### AIM OF THE EXERCISE
Your task is to copy the stretch of lines in the records below that begins with the line containing "# Securely synchronize" and ends with the line containing "total size is", exactly as written, with nothing added.

### INFORMATION GIVEN
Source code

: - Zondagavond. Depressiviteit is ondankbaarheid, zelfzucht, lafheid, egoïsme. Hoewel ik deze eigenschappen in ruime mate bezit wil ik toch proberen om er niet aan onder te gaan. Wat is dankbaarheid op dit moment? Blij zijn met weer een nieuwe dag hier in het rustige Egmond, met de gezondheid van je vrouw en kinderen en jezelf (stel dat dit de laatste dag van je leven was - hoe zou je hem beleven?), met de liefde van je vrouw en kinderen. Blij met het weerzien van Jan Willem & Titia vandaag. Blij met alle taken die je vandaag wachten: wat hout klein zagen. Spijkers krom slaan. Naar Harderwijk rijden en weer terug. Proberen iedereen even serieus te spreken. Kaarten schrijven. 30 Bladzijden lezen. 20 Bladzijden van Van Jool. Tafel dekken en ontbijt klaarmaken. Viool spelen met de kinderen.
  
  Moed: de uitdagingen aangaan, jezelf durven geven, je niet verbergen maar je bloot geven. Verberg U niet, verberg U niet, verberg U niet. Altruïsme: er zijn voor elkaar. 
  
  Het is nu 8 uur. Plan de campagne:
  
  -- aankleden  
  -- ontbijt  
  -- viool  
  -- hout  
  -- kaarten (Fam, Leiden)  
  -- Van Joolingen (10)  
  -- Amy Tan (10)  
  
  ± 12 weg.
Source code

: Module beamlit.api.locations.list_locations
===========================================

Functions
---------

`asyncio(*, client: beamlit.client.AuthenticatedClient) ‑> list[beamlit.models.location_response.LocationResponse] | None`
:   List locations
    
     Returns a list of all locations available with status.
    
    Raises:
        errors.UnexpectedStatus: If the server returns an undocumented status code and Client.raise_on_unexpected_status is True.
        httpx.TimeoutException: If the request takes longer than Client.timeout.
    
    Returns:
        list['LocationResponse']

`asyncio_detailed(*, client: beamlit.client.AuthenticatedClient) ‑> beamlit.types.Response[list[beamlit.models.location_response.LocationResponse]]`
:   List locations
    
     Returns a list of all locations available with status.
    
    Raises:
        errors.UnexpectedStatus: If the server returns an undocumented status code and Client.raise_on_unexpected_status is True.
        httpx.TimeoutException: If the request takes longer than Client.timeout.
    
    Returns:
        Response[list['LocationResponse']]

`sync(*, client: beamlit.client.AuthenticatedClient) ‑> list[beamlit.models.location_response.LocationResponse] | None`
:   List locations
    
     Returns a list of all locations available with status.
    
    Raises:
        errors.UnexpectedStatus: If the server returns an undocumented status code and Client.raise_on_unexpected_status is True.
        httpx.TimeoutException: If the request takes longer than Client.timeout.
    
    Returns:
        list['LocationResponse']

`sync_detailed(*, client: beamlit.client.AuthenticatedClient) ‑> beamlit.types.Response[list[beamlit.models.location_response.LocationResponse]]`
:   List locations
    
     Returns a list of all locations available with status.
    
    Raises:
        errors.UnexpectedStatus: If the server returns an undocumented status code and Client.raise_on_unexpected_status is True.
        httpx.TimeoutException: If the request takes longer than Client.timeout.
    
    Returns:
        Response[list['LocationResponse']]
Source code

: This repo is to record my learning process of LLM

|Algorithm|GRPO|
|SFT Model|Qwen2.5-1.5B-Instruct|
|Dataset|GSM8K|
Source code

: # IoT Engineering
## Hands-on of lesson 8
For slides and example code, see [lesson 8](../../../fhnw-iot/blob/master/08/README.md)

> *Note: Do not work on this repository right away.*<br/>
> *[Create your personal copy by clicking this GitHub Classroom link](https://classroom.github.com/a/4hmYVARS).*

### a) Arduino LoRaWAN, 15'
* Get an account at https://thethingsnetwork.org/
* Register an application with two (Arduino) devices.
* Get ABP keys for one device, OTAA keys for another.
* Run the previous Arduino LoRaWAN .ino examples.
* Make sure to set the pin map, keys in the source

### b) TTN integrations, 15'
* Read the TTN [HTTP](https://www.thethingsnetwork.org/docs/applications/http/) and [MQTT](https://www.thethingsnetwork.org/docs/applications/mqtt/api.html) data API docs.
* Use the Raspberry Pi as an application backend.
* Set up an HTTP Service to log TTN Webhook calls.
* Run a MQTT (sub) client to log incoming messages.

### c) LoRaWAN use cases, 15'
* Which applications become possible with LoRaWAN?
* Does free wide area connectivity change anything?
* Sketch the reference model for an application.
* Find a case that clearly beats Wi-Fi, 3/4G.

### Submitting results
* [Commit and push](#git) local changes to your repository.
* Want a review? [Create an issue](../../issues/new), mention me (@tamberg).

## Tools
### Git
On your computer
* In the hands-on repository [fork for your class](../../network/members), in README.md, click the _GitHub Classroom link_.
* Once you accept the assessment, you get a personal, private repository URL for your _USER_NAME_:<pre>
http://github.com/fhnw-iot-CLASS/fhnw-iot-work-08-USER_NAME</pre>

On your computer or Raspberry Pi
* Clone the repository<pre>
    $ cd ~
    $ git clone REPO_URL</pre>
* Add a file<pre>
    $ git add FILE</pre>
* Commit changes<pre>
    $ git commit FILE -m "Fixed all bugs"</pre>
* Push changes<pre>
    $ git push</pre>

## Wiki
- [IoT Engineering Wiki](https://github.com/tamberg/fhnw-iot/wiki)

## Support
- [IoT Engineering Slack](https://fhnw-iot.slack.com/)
---
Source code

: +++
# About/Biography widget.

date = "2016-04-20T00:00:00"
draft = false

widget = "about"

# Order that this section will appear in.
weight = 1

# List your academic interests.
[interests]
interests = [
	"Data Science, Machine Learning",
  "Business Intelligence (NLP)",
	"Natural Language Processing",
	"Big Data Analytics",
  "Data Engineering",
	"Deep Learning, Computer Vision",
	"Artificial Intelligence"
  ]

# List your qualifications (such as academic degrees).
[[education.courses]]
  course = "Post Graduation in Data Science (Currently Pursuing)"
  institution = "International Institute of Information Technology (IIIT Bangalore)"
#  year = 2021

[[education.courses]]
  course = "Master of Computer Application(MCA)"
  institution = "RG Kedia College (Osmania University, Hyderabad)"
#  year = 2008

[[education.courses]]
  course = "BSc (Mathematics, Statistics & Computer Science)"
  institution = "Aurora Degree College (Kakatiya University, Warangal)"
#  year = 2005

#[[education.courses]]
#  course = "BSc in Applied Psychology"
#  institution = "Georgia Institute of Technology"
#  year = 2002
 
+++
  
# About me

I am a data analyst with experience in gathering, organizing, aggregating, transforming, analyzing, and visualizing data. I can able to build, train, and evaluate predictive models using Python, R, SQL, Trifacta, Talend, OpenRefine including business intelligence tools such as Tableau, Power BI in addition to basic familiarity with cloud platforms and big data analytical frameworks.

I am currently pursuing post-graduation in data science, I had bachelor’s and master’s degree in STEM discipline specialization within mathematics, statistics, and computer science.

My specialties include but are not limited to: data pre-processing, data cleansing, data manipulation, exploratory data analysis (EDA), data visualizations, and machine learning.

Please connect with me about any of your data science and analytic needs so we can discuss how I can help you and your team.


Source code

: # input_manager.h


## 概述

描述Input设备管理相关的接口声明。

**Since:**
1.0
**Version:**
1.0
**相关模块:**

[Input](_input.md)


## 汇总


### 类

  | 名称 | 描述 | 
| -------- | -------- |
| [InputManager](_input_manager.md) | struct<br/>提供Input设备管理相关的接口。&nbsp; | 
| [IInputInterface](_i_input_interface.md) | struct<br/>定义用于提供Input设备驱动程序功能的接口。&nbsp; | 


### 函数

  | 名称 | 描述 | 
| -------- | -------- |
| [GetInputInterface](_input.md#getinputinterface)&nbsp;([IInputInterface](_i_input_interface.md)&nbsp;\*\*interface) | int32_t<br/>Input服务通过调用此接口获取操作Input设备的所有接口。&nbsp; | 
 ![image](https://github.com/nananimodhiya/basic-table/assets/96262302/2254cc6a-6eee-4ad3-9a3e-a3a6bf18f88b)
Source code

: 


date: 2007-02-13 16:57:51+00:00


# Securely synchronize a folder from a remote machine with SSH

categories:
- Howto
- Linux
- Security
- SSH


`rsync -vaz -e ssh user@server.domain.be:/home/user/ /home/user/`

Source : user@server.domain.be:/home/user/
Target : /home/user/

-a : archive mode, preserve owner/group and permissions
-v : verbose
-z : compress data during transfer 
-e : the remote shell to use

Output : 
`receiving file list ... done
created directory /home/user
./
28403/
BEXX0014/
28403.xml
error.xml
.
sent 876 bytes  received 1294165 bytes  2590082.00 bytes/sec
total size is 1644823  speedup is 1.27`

### TASK RESULT
# Securely synchronize a folder from a remote machine with SSH

categories:
- Howto
- Linux
- Security
- SSH


`rsync -vaz -e ssh user@server.domain.be:/home/user/ /home/user/`

Source : user@server.domain.be:/home/user/
Target : /home/user/

-a : archive mode, preserve owner/group and permissions
-v : verbose
-z : compress data during transfer 
-e : the remote shell to use

Output : 
`receiving file list ... done
created directory /home/user
./
28403/
BEXX0014/
28403.xml
error.xml
.
sent 876 bytes  received 1294165 bytes  2590082.00 bytes/sec
total size is 1644823  speedup is 1.27`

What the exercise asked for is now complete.